Even the left-leaning Urban Institute recognizes the big government sometimes helps the rich at the expense of the poor. Here’s some of what Leigh Franke wrote about land-use restrictions.
Restrictive land-use regulations, including zoning laws, are partially to blame for the stagnant growth… Land-use regulations may be intended to protect the environment or people’s health and safety, and even to enhance the supply of affordable housing, but in excess, they restrict housing supply, drive up home prices, and limit mobility. …More and more zoning restrictions meant less construction, fewer permits, and a restricted housing supply that drove up prices even further. …cities often have stringent zoning laws, a restricted housing supply, and high prices, making it nearly impossible for lower-income residents and newcomers, who would likely benefit most from the opportunities available, to find affordable housing.
The minimum wage is another example of a left-wing policy that causes the wrong type of inequality, as explained by Robert Graboyes of the Mercatus Center.
The $15-an-hour minimum wage is a superb tool if your goal is increasing inequality. To the least-advantaged Americans, its logic is simple: “You lose your jobs and access to jobs so your wealthier neighbors might enjoy small wage increases and greater protection from competitors like you.” …Other than wealthier employees, who benefits from a $15 minimum wage? Income is likely to soar for a CEO whose company builds robots to replace low-wage workers. …instigators and beneficiaries of minimum wages are often labor unions who benefit from eliminating potential competitors…harsh restrictions on job-seekers can do damage that lasts a lifetime. A teenager shut out of employment by an exorbitant minimum wage will fail to learn job skills and establish a track record that impresses future prospective employers. And the effects will not fall evenly: Children of wealth and privilege have many routes to circumvent such restrictions. The inner-city teen, striving for a better life, has no such good fortune.

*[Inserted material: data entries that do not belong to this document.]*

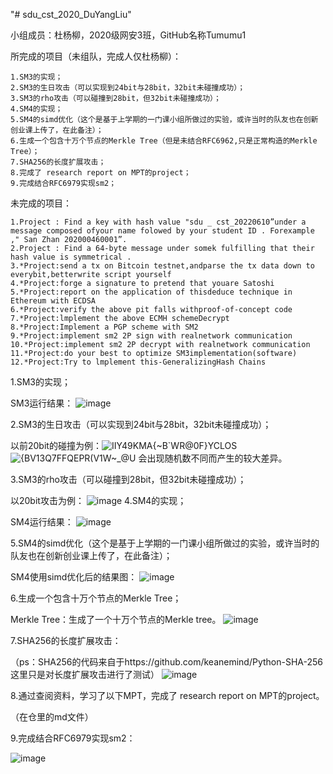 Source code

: "# sdu_cst_2020_DuYangLiu"  

小组成员：杜杨柳，2020级网安3班，GitHub名称Tumumu1

所完成的项目（未组队，完成人仅杜杨柳）：

    1.SM3的实现；
    2.SM3的生日攻击（可以实现到24bit与28bit，32bit未碰撞成功）；
    3.SM3的rho攻击（可以碰撞到28bit，但32bit未碰撞成功）；
    4.SM4的实现；
    5.SM4的simd优化（这个是基于上学期的一门课小组所做过的实验，或许当时的队友也在创新创业课上传了，在此备注）；
    6.生成一个包含十万个节点的Merkle Tree（但是未结合RFC6962,只是正常构造的Merkle Tree）；
    7.SHA256的长度扩展攻击；
    8.完成了 research report on MPT的project；
    9.完成结合RFC6979实现sm2；
未完成的项目：

    1.Project : Find a key with hash value "sdu _ cst_20220610”under a message composed ofyour name folowed by your student ID . Forexample ," San Zhan 202000460001”.
    2.Project : Find a 64-byte message under somek fulfilling that their hash value is symmetrical .
    3.*Project:send a tx on Bitcoin testnet,andparse the tx data down to everybit,betterwrite script yourself
    4.*Project:forge a signature to pretend that youare Satoshi
    5.*Project:report on the application of thisdeduce technique in Ethereum with ECDSA
    6.*Project:verify the above pit falls withproof-of-concept code
    7.*Project:lmplement the above ECMH schemeDecrypt
    8.*Project:Implement a PGP scheme with SM2
    9.*Project:implement sm2 2P sign with realnetwork communication
    10.*Project:implement sm2 2P decrypt with realnetwork communication
    11.*Project:do your best to optimize SM3implementation(software)
    12.*Project:Try to lmplement this-GeneralizingHash Chains
1.SM3的实现；

SM3运行结果：
![image](https://user-images.githubusercontent.com/105497838/180703965-d23dfdfd-a32e-4158-978a-8189874a90be.png)

2.SM3的生日攻击（可以实现到24bit与28bit，32bit未碰撞成功）；

以前20bit的碰撞为例：![IIY49KMA{~B`WR@0F}YCLOS](https://user-images.githubusercontent.com/105497838/179647606-44853422-7794-4c0a-a1f7-c6cf9532ad60.png)
![{BV13$Q7FFQEPR(V$1W~_@U](https://user-images.githubusercontent.com/105497838/179647663-2c71669a-c56e-4d7e-ad31-de325e1bf7fc.png)
会出现随机数不同而产生的较大差异。

3.SM3的rho攻击（可以碰撞到28bit，但32bit未碰撞成功）；

 以20bit攻击为例：
![image](https://user-images.githubusercontent.com/105497838/180598081-4b4361df-9b8b-4a36-a573-9c9dfed0ab04.png)
4.SM4的实现；

SM4运行结果：
![image](https://user-images.githubusercontent.com/105497838/180700101-53c2b634-4c58-493f-bb4b-4dcf110c2692.png)

5.SM4的simd优化（这个是基于上学期的一门课小组所做过的实验，或许当时的队友也在创新创业课上传了，在此备注）；


SM4使用simd优化后的结果图：
![image](https://user-images.githubusercontent.com/105497838/180702842-4a370ea2-94d5-4142-937f-e4185ed7ffae.png)

6.生成一个包含十万个节点的Merkle Tree；


Merkle Tree：生成了一个十万个节点的Merkle tree。
![image](https://user-images.githubusercontent.com/105497838/180698511-b7fb6cc5-926d-4f31-8d67-3b4b1c707250.png)


7.SHA256的长度扩展攻击：

（ps：SHA256的代码来自于https://github.com/keanemind/Python-SHA-256   这里只是对长度扩展攻击进行了测试）
![image](https://user-images.githubusercontent.com/105497838/180724999-9b0b50a5-bc5f-492a-9b52-d1617006dcdb.png)

8.通过查阅资料，学习了以下MPT，完成了 research report on MPT的project。

（在仓里的md文件）


9.完成结合RFC6979实现sm2：

![image](https://user-images.githubusercontent.com/105497838/181406316-e73be5e9-8c48-45af-8e30-bf7ef115fe63.png)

Spot on. Here’s a must-watch video on the topic.
In the interest of space, that’s enough examples, though I’ll at least mention that the Export-Import Bank is another example of a government policy that transfer money from the poor to the rich, as are agriculture subsidies.
The left’s support for a government monopoly instead of school choice also should be on this list, since the main result is to hurt kids from poor families in order to provide undeserved goodies for unionized teachers.
And don’t forget bailouts. And favors in the tax code. As well as licensing. And the green energy scam.
I could keep adding to that list, but let’s got to today’s lesson: Our friends on the left say they want to help the poor and reduce inequality. But their policies often target the kind of inequality that we shouldn’t worry about while exacerbating the form or inequality that is a problem.
John Goodman explained the consequences in a recent column.
The worst housing shortages, the most homelessness and the worst inequality exist in the cities that are the most Democratic and the most liberal.
The same relationship exists at the state level. Bigger government is correlated with more inequality.